YOUR TASK:
Among the entries below, find every line that has "chapters" and pull it out.

(Collected data)
######
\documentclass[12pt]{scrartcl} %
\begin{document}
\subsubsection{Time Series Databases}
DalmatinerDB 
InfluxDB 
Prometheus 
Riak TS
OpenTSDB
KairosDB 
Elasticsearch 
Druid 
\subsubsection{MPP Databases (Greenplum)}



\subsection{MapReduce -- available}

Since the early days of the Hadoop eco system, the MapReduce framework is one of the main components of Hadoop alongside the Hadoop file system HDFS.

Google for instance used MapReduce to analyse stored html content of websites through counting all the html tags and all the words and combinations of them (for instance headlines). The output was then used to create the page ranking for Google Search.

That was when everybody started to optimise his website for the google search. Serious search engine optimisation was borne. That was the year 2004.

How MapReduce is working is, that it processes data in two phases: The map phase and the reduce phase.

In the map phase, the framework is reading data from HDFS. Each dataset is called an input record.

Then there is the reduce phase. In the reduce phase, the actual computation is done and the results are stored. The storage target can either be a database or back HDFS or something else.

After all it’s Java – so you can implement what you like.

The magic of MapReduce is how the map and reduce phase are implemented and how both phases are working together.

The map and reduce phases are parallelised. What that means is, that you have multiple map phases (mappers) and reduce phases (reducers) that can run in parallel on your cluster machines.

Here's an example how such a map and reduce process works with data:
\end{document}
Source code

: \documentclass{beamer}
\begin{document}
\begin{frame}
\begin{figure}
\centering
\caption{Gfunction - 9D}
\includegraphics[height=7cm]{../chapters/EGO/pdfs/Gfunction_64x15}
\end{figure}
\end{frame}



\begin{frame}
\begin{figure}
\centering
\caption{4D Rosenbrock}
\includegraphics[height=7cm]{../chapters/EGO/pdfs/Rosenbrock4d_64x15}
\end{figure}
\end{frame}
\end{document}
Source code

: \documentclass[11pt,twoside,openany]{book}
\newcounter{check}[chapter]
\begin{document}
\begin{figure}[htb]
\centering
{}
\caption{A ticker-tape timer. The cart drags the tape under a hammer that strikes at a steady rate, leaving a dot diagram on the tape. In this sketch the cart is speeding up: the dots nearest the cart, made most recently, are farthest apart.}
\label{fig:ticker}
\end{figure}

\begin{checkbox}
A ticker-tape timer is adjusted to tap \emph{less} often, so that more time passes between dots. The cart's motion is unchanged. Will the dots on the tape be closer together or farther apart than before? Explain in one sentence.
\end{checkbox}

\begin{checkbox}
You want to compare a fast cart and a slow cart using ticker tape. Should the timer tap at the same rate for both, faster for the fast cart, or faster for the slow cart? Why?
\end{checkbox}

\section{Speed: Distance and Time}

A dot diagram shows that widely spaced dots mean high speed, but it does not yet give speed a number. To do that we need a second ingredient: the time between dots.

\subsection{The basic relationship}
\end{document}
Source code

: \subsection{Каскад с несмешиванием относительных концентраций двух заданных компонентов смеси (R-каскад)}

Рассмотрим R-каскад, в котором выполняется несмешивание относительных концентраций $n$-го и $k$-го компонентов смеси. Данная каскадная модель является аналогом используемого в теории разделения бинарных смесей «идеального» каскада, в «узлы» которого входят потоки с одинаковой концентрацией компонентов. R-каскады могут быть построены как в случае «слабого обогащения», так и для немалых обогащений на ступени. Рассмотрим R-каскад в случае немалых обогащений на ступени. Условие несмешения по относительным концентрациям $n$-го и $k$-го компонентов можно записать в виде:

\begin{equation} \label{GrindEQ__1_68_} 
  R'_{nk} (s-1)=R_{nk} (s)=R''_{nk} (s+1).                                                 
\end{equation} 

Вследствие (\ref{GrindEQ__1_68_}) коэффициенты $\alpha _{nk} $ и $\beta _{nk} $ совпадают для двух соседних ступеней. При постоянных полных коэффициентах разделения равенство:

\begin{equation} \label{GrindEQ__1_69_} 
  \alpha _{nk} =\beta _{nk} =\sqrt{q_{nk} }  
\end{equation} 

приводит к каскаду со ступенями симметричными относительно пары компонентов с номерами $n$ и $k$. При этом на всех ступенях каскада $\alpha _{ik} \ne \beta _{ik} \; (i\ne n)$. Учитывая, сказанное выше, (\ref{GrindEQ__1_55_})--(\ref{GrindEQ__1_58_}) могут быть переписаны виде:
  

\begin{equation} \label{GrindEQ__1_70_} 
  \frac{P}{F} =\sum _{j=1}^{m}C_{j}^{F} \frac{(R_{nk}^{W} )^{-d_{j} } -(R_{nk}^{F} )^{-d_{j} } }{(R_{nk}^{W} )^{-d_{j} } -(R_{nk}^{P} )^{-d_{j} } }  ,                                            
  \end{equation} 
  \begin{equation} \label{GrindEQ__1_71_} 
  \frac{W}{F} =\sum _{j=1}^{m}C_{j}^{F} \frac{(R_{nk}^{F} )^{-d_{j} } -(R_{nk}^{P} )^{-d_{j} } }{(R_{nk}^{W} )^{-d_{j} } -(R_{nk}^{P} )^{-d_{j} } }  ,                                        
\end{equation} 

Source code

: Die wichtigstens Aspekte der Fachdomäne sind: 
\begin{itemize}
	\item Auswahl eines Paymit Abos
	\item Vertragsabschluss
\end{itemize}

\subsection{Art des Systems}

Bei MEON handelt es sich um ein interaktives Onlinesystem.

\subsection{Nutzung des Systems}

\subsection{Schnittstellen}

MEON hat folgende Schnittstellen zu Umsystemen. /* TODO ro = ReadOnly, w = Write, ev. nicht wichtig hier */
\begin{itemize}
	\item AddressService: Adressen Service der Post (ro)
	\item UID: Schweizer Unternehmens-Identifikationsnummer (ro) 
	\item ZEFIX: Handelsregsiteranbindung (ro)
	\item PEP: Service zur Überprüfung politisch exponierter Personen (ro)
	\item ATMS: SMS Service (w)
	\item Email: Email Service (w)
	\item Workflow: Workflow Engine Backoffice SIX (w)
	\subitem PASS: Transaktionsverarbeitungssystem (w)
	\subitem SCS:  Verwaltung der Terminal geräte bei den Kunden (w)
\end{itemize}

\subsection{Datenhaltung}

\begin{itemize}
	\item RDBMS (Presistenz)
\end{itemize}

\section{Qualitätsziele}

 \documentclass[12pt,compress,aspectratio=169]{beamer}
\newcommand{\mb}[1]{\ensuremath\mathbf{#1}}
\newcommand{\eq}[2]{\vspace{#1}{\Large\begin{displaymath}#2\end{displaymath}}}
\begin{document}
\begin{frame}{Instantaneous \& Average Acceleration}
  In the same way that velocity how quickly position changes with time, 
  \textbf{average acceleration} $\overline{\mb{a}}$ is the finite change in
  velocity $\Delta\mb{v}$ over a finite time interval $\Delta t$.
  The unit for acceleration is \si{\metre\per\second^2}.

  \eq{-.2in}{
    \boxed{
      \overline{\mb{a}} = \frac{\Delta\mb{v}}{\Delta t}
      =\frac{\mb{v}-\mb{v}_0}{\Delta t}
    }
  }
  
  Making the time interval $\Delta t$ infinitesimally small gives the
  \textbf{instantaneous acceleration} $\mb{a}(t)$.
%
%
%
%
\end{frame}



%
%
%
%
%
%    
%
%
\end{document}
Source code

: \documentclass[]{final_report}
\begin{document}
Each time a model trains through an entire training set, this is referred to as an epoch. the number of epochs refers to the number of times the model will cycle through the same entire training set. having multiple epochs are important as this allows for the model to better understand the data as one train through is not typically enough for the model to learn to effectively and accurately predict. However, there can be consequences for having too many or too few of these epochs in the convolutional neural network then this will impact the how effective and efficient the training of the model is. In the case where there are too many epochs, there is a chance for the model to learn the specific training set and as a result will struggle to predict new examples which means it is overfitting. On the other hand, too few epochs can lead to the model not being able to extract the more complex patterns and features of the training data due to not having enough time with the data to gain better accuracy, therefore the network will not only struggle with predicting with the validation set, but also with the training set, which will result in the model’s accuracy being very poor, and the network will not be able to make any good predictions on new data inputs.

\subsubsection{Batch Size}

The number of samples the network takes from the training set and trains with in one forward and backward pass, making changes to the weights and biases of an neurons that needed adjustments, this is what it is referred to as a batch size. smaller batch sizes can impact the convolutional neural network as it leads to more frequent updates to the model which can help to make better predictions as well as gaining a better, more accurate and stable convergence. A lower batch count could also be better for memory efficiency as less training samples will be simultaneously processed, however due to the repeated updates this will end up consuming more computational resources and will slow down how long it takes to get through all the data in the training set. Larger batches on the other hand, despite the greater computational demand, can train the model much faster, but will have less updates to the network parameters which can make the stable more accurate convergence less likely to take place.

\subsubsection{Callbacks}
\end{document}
######
SOLUTION TO THIS TASK:
\includegraphics[height=7cm]{../chapters/EGO/pdfs/Gfunction_64x15}
\includegraphics[height=7cm]{../chapters/EGO/pdfs/Rosenbrock4d_64x15}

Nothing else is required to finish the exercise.